■ **What to produce**
Only lines holding the word "React" should be copied from the material.

■ **Materials provided**
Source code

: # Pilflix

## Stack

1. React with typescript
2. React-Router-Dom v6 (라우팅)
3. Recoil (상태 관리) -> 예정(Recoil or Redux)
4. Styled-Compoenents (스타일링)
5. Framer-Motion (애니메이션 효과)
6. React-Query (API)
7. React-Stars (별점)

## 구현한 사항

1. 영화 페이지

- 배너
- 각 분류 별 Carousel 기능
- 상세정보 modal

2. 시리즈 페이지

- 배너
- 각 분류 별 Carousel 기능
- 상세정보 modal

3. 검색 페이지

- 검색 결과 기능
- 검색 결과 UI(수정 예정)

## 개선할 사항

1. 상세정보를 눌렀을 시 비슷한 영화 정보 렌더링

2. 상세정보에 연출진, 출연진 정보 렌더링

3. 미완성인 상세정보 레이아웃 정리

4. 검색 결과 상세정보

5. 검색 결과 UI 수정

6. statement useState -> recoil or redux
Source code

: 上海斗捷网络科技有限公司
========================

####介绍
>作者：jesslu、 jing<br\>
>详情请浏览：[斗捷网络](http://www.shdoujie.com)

■ **Response area**
1. React with typescript
2. React-Router-Dom v6 (라우팅)
6. React-Query (API)
7. React-Stars (별점)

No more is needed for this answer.